After years of struggling with debt and almost five months in bankruptcy, paper maker Norske Skog has been sold to a private equity company for 235 million Euros ($373 million).
London-based purchaser Oceanwood Opportunities Master Fund has been declared the successful bidder of more than 100 which took part in the four-month competitive auction which followed its bankruptcy in December.
The Norwegian-headquartered company operates seven "profitable" paper mills around the world including two in Australia and one in New Zealand, with capacity of 2.7 million tonnes (1.8 million tonnes of newsprint and 900,000 tonnes of SC and LWC magazine paper.
Australian prime minister Malcolm Turnbull visited Norske Skog's Boyer, Tasmania, mill in February with a promise that the federal government would invest $1.5 million into a $3 million feasibility study for a biochemical project at the mill.
The Boyer mill - which has been producing newsprint since 1941 - employs 270 staff, while another 185 work at Albury, NSW, and 160 at the Tasman mill in New Zealand. Between them, they produce 714,000 tonnes of paper a year.
Norske Skog sold its two Korean mills to PE firms Morgan Stanley Asia and Shinhan in 2008, two years after selling its Canadian mill interests.
Oceanwood has been an investor in Norske Skog in 2015, and investment adviser John Chiang says it decided to act in November last year to protect the operating companies when it became apparent that a consensual solution to solve financial issues in the former Norske Skogindustrier holding structure was unlikely.
"With the subsequent auction process now concluded, we are very excited to team up with Norske Skog's management and employees," he says. "We share the ambition to see the new Norske Skog Group succeed and to realise the potential that we believe is inherent in the business as it continues to transform and grow."
Norske Skog chairman Sven Ombudstvedt describes the sale as "one of the most important milestones" for the group in recent years. "It concludes almost two years of relentless efforts and engagement to address the Norske Skog Group's excessively levered capital structure."

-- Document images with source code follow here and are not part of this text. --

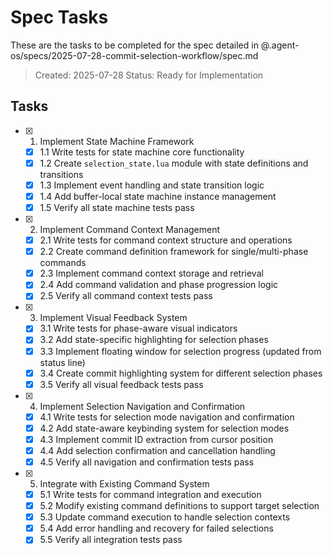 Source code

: # Spec Tasks

These are the tasks to be completed for the spec detailed in @.agent-os/specs/2025-07-28-commit-selection-workflow/spec.md

> Created: 2025-07-28
> Status: Ready for Implementation

## Tasks

- [x] 1. Implement State Machine Framework
  - [x] 1.1 Write tests for state machine core functionality
  - [x] 1.2 Create `selection_state.lua` module with state definitions and transitions
  - [x] 1.3 Implement event handling and state transition logic
  - [x] 1.4 Add buffer-local state machine instance management
  - [x] 1.5 Verify all state machine tests pass

- [x] 2. Implement Command Context Management
  - [x] 2.1 Write tests for command context structure and operations
  - [x] 2.2 Create command definition framework for single/multi-phase commands
  - [x] 2.3 Implement command context storage and retrieval
  - [x] 2.4 Add command validation and phase progression logic
  - [x] 2.5 Verify all command context tests pass

- [x] 3. Implement Visual Feedback System
  - [x] 3.1 Write tests for phase-aware visual indicators
  - [x] 3.2 Add state-specific highlighting for selection phases
  - [x] 3.3 Implement floating window for selection progress (updated from status line)
  - [x] 3.4 Create commit highlighting system for different selection phases
  - [x] 3.5 Verify all visual feedback tests pass

- [x] 4. Implement Selection Navigation and Confirmation
  - [x] 4.1 Write tests for selection mode navigation and confirmation
  - [x] 4.2 Add state-aware keybinding system for selection modes
  - [x] 4.3 Implement commit ID extraction from cursor position
  - [x] 4.4 Add selection confirmation and cancellation handling
  - [x] 4.5 Verify all navigation and confirmation tests pass

- [x] 5. Integrate with Existing Command System
  - [x] 5.1 Write tests for command integration and execution
  - [x] 5.2 Modify existing command definitions to support target selection
  - [x] 5.3 Update command execution to handle selection contexts
  - [x] 5.4 Add error handling and recovery for failed selections
  - [x] 5.5 Verify all integration tests pass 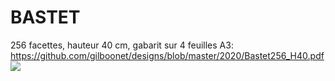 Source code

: # BASTET
256 facettes, hauteur 40 cm, gabarit sur 4 feuilles A3:
https://github.com/gilboonet/designs/blob/master/2020/Bastet256_H40.pdf
![](https://raw.githubusercontent.com/gilboonet/designs/master/2020/img/bastet.jpg)

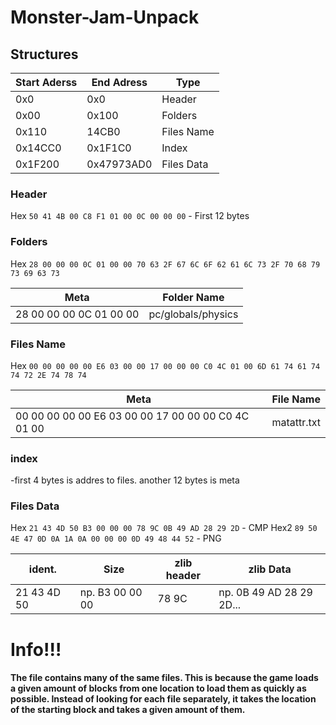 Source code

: # Monster-Jam-Unpack


## Structures

| Start Aderss | End Adress | Type |
| ------------ | ---------- | ----- |
| 0x0 | 0x0 | Header |
| 0x00 | 0x100 | Folders |
| 0x110 | 14CB0 | Files Name |
| 0x14CC0 | 0x1F1C0 | Index |
| 0x1F200 | 0x47973AD0 | Files Data |

### Header
Hex `50 41 4B 00 C8 F1 01 00 0C 00 00 00` - First 12 bytes

### Folders
Hex `28 00 00 00 0C 01 00 00 70 63 2F 67 6C 6F 62 61 6C 73 2F 70 68 79 73 69 63 73`

| Meta | Folder Name |
| ---- | --------- |
| 28 00 00 00 0C 01 00 00 | pc/globals/physics |

### Files Name
Hex `00 00 00 00 00 E6 03 00 00 17 00 00 00 C0 4C 01 00 6D 61 74 61 74 74 72 2E 74 78 74`

| Meta | File Name |
| ---- | --------- |
| 00 00 00 00 00 E6 03 00 00 17 00 00 00 C0 4C 01 00 | matattr.txt |

### index
-first 4 bytes is addres to files. another 12 bytes is meta


### Files Data
 
Hex `21 43 4D 50 B3 00 00 00 78 9C 0B 49 AD 28 29 2D` - CMP
Hex2 `89 50 4E 47 0D 0A 1A 0A 00 00 00 0D 49 48 44 52` - PNG

| ident. | Size | zlib header | zlib Data |
| ------ | ---- | ----------- | ----- |
| 21 43 4D 50 | np. B3 00 00 00 | 78 9C | np. 0B 49 AD 28 29 2D... |



# Info!!!

#### The file contains many of the same files. This is because the game loads a given amount of blocks from one location to load them as quickly as possible. Instead of looking for each file separately, it takes the location of the starting block and takes a given amount of them.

He says Oceanwood's decision to acquire a majority position in the secured bond and the decision to initiate a sales process proved to be the key to resolving the stalemate.
President and chief executive Lars Sperre says the group and its employees "now have a unique opportunity to further develop a sustainable business platform".
The transaction is subject to regulatory approvals in the countries concerned -including Australia and New Zealand - expected in the second half of 2018.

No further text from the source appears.